Festival of headlights! Chabad takes menorahs on Ridge car parade
Photo by Georgine Benvenuto

Call it a victory lap.

Three days after someone knocked down (but not out) the Chabad of Bay Ridge’s menorah on 65th Street and Seventh Avenue, members of Brooklyn’s Jewish community celebrated the last day of Hanukkah by illuminating Bay Ridge with a parade of cars sporting menorahs on Dec. 13. Organizers decided to start their parade at the site of the apparent vandalism in an act of perseverance, the Chabad’s rabbi said.“It’s a symbolic gesture that we are here and the light will continue to shine and more light will go forth from there,” said Rabbi Tzvi Stroh. “Instead of being lessened, the light will go forth through the whole neighborhood.”

It was the Chabad of Bay Ridge’s third such parade over as many years.

The Bay Ridge ride previously started and ended at the synagogue on Bay Ridge and Fourth avenues, but Stroh and his colleagues put together a last-minute menorah-lighting at Fort Hamilton Triangle on 95th Street and Fourth Avenue and rode there instead.
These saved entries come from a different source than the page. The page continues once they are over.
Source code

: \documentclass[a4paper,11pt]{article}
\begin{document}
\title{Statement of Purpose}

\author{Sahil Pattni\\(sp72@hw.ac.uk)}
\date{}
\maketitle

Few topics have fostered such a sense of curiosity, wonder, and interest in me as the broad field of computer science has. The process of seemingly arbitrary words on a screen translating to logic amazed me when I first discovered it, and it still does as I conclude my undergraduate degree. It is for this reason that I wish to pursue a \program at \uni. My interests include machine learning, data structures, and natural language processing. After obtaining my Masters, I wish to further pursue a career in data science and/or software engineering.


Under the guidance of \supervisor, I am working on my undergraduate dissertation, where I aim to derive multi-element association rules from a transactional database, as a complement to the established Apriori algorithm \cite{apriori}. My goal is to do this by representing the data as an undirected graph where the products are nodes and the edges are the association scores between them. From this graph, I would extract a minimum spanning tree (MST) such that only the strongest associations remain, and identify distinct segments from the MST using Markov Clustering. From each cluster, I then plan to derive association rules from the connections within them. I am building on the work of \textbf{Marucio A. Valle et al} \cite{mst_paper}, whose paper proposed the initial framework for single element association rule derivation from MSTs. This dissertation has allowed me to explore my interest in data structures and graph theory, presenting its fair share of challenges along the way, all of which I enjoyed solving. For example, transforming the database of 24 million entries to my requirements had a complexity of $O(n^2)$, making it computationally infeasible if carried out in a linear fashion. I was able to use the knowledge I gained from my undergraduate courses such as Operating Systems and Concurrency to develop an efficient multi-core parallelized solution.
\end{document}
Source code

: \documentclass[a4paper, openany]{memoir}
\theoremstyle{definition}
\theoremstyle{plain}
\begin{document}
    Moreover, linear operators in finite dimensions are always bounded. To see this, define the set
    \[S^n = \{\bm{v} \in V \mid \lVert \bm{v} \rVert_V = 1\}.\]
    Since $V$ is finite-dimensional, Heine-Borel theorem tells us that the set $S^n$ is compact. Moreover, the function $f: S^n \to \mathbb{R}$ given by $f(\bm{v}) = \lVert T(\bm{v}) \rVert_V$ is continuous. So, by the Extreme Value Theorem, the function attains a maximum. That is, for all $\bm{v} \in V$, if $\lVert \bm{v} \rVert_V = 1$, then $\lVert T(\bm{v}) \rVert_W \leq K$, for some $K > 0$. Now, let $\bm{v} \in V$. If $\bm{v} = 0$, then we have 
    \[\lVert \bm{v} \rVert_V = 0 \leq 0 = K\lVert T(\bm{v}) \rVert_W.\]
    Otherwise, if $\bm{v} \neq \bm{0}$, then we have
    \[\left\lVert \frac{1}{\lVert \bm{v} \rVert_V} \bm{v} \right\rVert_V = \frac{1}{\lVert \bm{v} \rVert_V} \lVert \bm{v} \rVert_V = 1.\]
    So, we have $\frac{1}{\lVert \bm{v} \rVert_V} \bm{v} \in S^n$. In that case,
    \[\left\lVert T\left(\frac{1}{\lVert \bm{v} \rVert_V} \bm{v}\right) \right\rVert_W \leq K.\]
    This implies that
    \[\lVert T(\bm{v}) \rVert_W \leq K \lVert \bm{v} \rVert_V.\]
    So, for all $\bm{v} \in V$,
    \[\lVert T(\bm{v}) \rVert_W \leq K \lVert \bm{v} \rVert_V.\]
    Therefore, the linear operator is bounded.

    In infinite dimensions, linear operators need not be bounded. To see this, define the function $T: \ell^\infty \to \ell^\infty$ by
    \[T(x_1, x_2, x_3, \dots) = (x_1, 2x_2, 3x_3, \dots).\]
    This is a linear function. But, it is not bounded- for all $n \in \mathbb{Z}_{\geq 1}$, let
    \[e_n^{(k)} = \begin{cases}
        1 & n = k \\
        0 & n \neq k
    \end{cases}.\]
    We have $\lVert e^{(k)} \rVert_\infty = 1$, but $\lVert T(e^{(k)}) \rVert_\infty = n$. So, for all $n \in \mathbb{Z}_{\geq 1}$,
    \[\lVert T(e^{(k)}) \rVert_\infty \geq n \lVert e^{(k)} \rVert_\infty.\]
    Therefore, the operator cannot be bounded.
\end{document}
Councilman Vincent Gentile (D–Bay Ridge) and state Senator Martin Golden (R–Bay Ridge) lit each side of the 9-foot menorah at the triangle with around 40 people from the borough’s Chabad communities in attendance.

Gentile decried the vandalism on behalf of area gentiles.

“I wanted to make a statement that whatever happened with the menorah is not representative of what people in this neighborhood are about — that this is not a hostile neighborhood, and this was an isolated incident,” he said.

Stroh plans to put up one more menorah in the neighborhood next year to bring even more light to Bay Ridge — much like one lights one more candle each night of Hanukkah, he said.

“That shows that you may start off small, but as long as you persevere, the light will overcome the darkness,” he said.